26.06.2023

AfD-Klage gegen pad gGmbH abgewiesen – Gerichtliche Entscheidung nun rechtskräftig

  05 OsternHultschi

Im September 2021 mahnte ein Anwaltsbüro im Auftrag der AFD-Fraktion in der BVV Marzahn-Hellersdorf die pad gGmbH ab, weil die Partei im Demokratiebericht für das Jahr 2020 benannt wurde. In dem Bericht der Koordinierungsstelle für Demokatieentwicklung in Marzahn-Hellersdorf stand geschrieben, dass die AfD zivilgesellschaftliche Akteure im Bezirk diffamieren würde und dass sie sich rassistisch und rechtspopulistisch geäußert habe und deshalb in Zukunft ebenfalls von solchen Äußerungen auszugehen sei. Die Fraktion der AfD in der BVV Marzahn-Hellersdorf war der Meinung, diese Aussagen wären beleidigend und würden das Ansehen der BVV-Fraktion herabsetzen. Sie forderten die pad gGmbH dazu auf eine Unterlassungserklärung zu unterzeichnen, nach der die pad gGmbH nie wieder hätte behaupten dürfen, dass a) die AfD zivilgesellschaftliche Akteure im Bezirk diffamiere und b) die Äußerungen der AfD zum Teil rassistischen Charakter haben. Würde die pad gGmbH in Zukunft dagegen verstoßen, müsse sie 250.000 € Ordnungsgeld zahlen oder die Geschäftsführung bis zu 6 Monate in Ordnungshaft.

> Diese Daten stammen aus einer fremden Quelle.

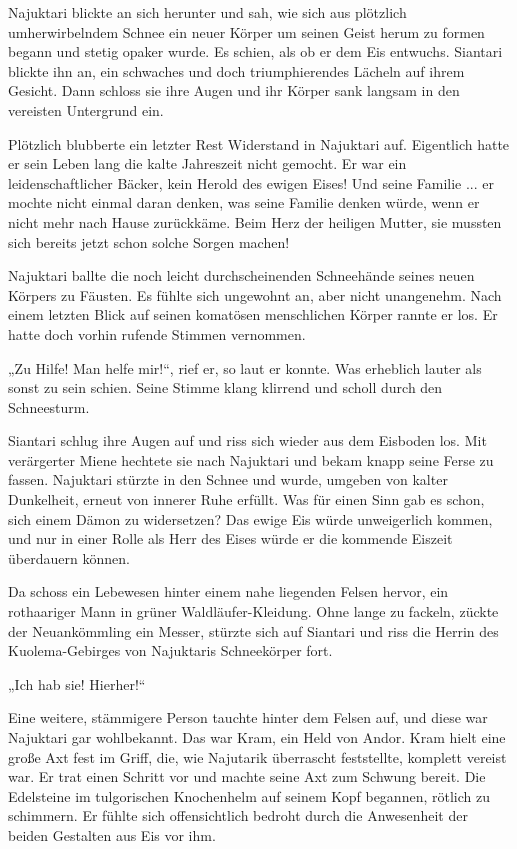 \documentclass[10pt, a4paper, oneside]{book}
\begin{document}
Najuktari blickte an sich herunter und sah, wie sich aus plötzlich umherwirbelndem Schnee ein neuer Körper um seinen Geist herum zu formen begann und stetig opaker wurde. Es schien, als ob er dem Eis entwuchs. Siantari blickte ihn an, ein schwaches und doch triumphierendes Lächeln auf ihrem Gesicht. Dann schloss sie ihre Augen und ihr Körper sank langsam in den vereisten Untergrund ein.

Plötzlich blubberte ein letzter Rest Widerstand in Najuktari auf. Eigentlich hatte er sein Leben lang die kalte Jahreszeit nicht gemocht. Er war ein leidenschaftlicher Bäcker, kein Herold des ewigen Eises! Und seine Familie ... er mochte nicht einmal daran denken, was seine Familie denken würde, wenn er nicht mehr nach Hause zurückkäme. Beim Herz der heiligen Mutter, sie mussten sich bereits jetzt schon solche Sorgen machen!

Najuktari ballte die noch leicht durchscheinenden Schneehände seines neuen Körpers zu Fäusten. Es fühlte sich ungewohnt an, aber nicht unangenehm. Nach einem letzten Blick auf seinen komatösen menschlichen Körper rannte er los. Er hatte doch vorhin rufende Stimmen vernommen.

„Zu Hilfe! Man helfe mir!“, rief er, so laut er konnte. Was erheblich lauter als sonst zu sein schien. Seine Stimme klang klirrend und scholl durch den Schneesturm.

Siantari schlug ihre Augen auf und riss sich wieder aus dem Eisboden los. Mit verärgerter Miene hechtete sie nach Najuktari und bekam knapp seine Ferse zu fassen. Najuktari stürzte in den Schnee und wurde, umgeben von kalter Dunkelheit, erneut von innerer Ruhe erfüllt. Was für einen Sinn gab es schon, sich einem Dämon zu widersetzen? Das ewige Eis würde unweigerlich kommen, und nur in einer Rolle als Herr des Eises würde er die kommende Eiszeit überdauern können.

Da schoss ein Lebewesen hinter einem nahe liegenden Felsen hervor, ein rothaariger Mann in grüner Waldläufer-Kleidung. Ohne lange zu fackeln, zückte der Neuankömmling ein Messer, stürzte sich auf Siantari und riss die Herrin des Kuolema-Gebirges von Najuktaris Schneekörper fort.

„Ich hab sie! Hierher!“

Eine weitere, stämmigere Person tauchte hinter dem Felsen auf, und diese war Najuktari gar wohlbekannt. Das war Kram, ein Held von Andor. Kram hielt eine große Axt fest im Griff, die, wie Najutarik überrascht feststellte, komplett vereist war. Er trat einen Schritt vor und machte seine Axt zum Schwung bereit. Die Edelsteine im tulgorischen Knochenhelm auf seinem Kopf begannen, rötlich zu schimmern. Er fühlte sich offensichtlich bedroht durch die Anwesenheit der beiden Gestalten aus Eis vor ihm.
\end{document}
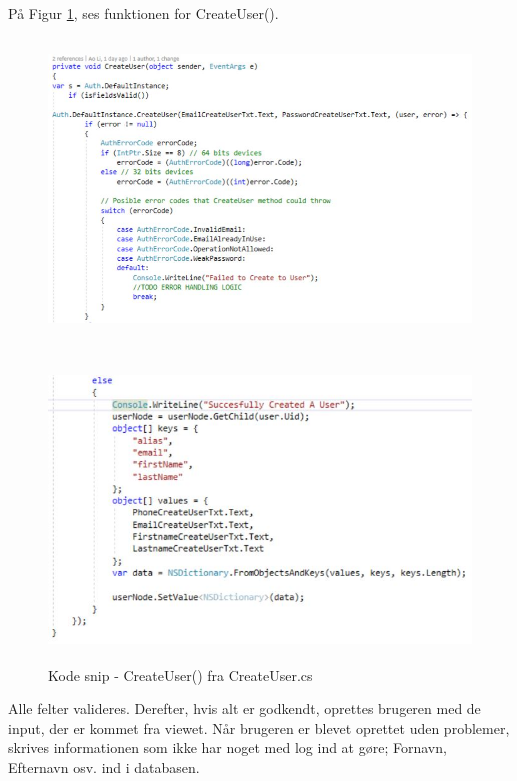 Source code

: På Figur \ref{fig:CreateUser}, ses funktionen for CreateUser().
\begin{figure}[H] %
	\centering
	\includegraphics[height=8cm, width=17cm]{../ArkitekturDesign/Design/OpretBruger/CreateUser1}
\end{figure}
\begin{figure}[H] %
	\centering
	\includegraphics[height=8cm, width=17cm]{../ArkitekturDesign/Design/OpretBruger/CreateUser2}
	\caption{Kode snip - CreateUser() fra CreateUser.cs}
	\label{fig:CreateUser}
\end{figure}
Alle felter valideres. Derefter, hvis alt er godkendt, oprettes brugeren med de input, der er kommet fra viewet. Når brugeren er blevet oprettet uden problemer, skrives informationen som ikke har noget med log ind at gøre; Fornavn, Efternavn osv. ind i databasen.

\clearpage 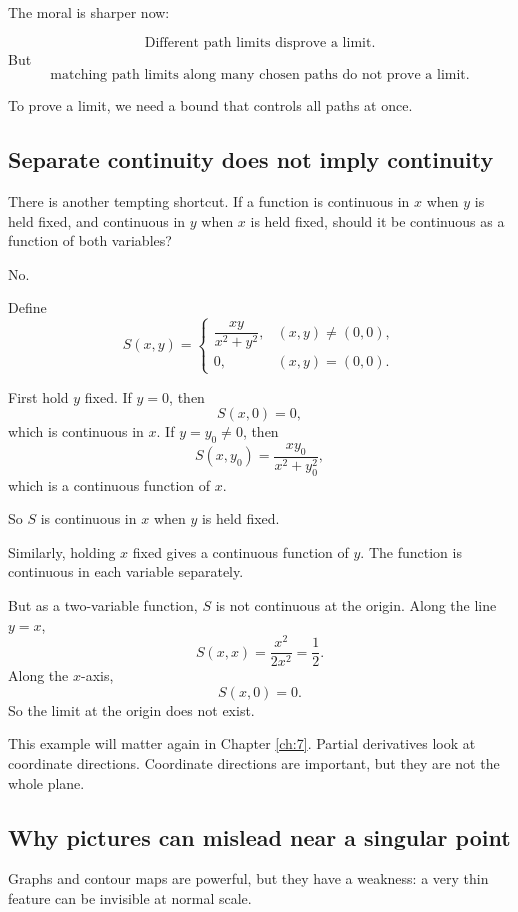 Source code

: The moral is sharper now:

\[
    \text{Different path limits disprove a limit.}
\]
But
\[
    \text{matching path limits along many chosen paths do not prove a limit.}
\]

To prove a limit, we need a bound that controls all paths at once.

\subsection{Separate continuity does not imply continuity}

There is another tempting shortcut.  If a function is continuous in \(x\) when \(y\) is
held fixed, and continuous in \(y\) when \(x\) is held fixed, should it be continuous
as a function of both variables?

No.

Define
\[
    S(x,y)=
    \begin{cases}
    \dfrac{xy}{x^2+y^2}, & (x,y)\ne(0,0),\\[2mm]
    0, & (x,y)=(0,0).
    \end{cases}
\]

First hold \(y\) fixed.  If \(y=0\), then
\[
    S(x,0)=0,
\]
which is continuous in \(x\).  If \(y=y_0\ne0\), then
\[
    S(x,y_0)=\frac{xy_0}{x^2+y_0^2},
\]
which is a continuous function of \(x\).

So \(S\) is continuous in \(x\) when \(y\) is held fixed.

Similarly, holding \(x\) fixed gives a continuous function of \(y\).  The function is
continuous in each variable separately.

But as a two-variable function, \(S\) is not continuous at the origin.  Along the line
\(y=x\),
\[
    S(x,x)=\frac{x^2}{2x^2}=\frac12.
\]
Along the \(x\)-axis,
\[
    S(x,0)=0.
\]
So the limit at the origin does not exist.

This example will matter again in Chapter \ref{ch:7}.  Partial derivatives look at
coordinate directions.  Coordinate directions are important, but they are not the whole
plane.

\subsection{Why pictures can mislead near a singular point}

Graphs and contour maps are powerful, but they have a weakness: a very thin feature
can be invisible at normal scale.

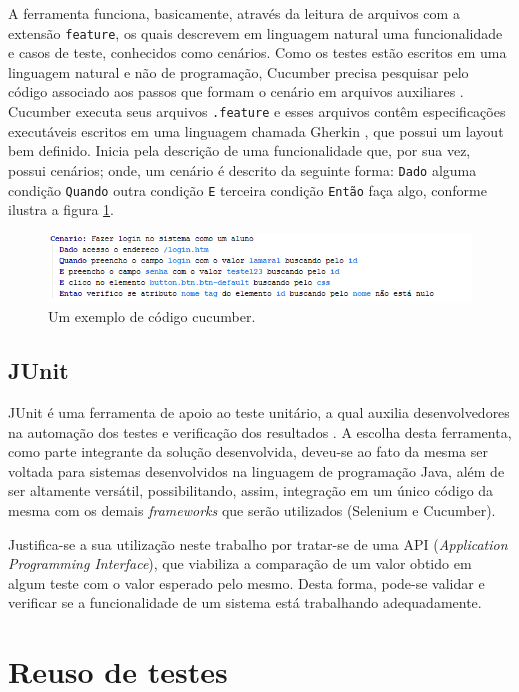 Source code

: \documentclass[tg]{mdtufsm}
\begin{document}
A ferramenta funciona, basicamente, através da leitura de arquivos com a extensão \texttt{feature}, os quais descrevem em linguagem natural uma funcionalidade e casos de teste, conhecidos como cenários.
Como os testes estão escritos em uma linguagem natural e não de programação, Cucumber precisa pesquisar pelo código associado aos passos que formam o cenário em arquivos auxiliares \cite{scmitzcucumberreview}. Cucumber
executa seus arquivos \texttt{.feature} e esses arquivos contêm especificações executáveis escritos em uma linguagem chamada Gherkin \cite{cucumberwiki}, que possui um layout bem definido. Inicia pela descrição de uma funcionalidade
que, por sua vez, possui cenários; onde, um cenário é descrito da seguinte forma: \texttt{Dado} alguma condição \texttt{Quando} outra condição \texttt{E} terceira condição \texttt{Então} faça algo, conforme ilustra a figura \ref{fig:codigo_cucumber}.

\begin{figure}[!htb]
	\centering
	\includegraphics[width=1.1
	\textwidth]{codigo_cucumber}
	\caption{Um exemplo de código cucumber.}
	\label{fig:codigo_cucumber}
\end{figure}

\subsection{JUnit}
JUnit é uma ferramenta de apoio ao teste unitário, a qual auxilia desenvolvedores na automação dos testes e verificação dos resultados \cite{biasi2006geraccao}. A escolha desta ferramenta, como parte integrante da solução desenvolvida, deveu-se ao fato da mesma ser voltada para sistemas desenvolvidos na linguagem de programação Java, além de ser altamente versátil, possibilitando, assim, integração em um único código da mesma com os demais \emph{frameworks} que serão utilizados (Selenium e Cucumber).

Justifica-se a sua utilização neste trabalho por tratar-se de uma API (\emph{Application Programming Interface}), que viabiliza a comparação de um valor obtido em algum teste com o valor esperado pelo mesmo. Desta forma, pode-se validar e verificar se
a funcionalidade de um sistema está trabalhando adequadamente.

\section{Reuso de testes}
\end{document}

Die pad gGmbH unterschrieb diese Unterlassungserklärung nicht, stellte die gesammelten Belege für die getroffenen Aussagen zusammen und beauftragte einen Anwalt für Presserecht in dieser Angelegenheit.

Die AfD-Fraktion der BVV Marzahn-Hellersdorf reichte drei Monate später, im Dezember 2021, über ihren Anwalt Klage gegen die Geschäftsführung der pad gGmbH am Landgericht Berlin ein.

Am 9. März 2023 fand die Verhandlung statt. Das Gericht stellte fest, dass die AfD-Fraktion der BVV Marzahn-Hellersdorf klageberechtigt ist, weil sie die Rechtsnachfolge der vorhergehenden Fraktion ist. Klägerin war die Fraktion, nicht die Einzelpersonen, aus der die Fraktion oder die Partei besteht. Das ist insofern wichtig, weil Zusammenschlüsse wie Fraktionen oder Parteien stärkere Kritik aushalten müssen als Einzelpersonen.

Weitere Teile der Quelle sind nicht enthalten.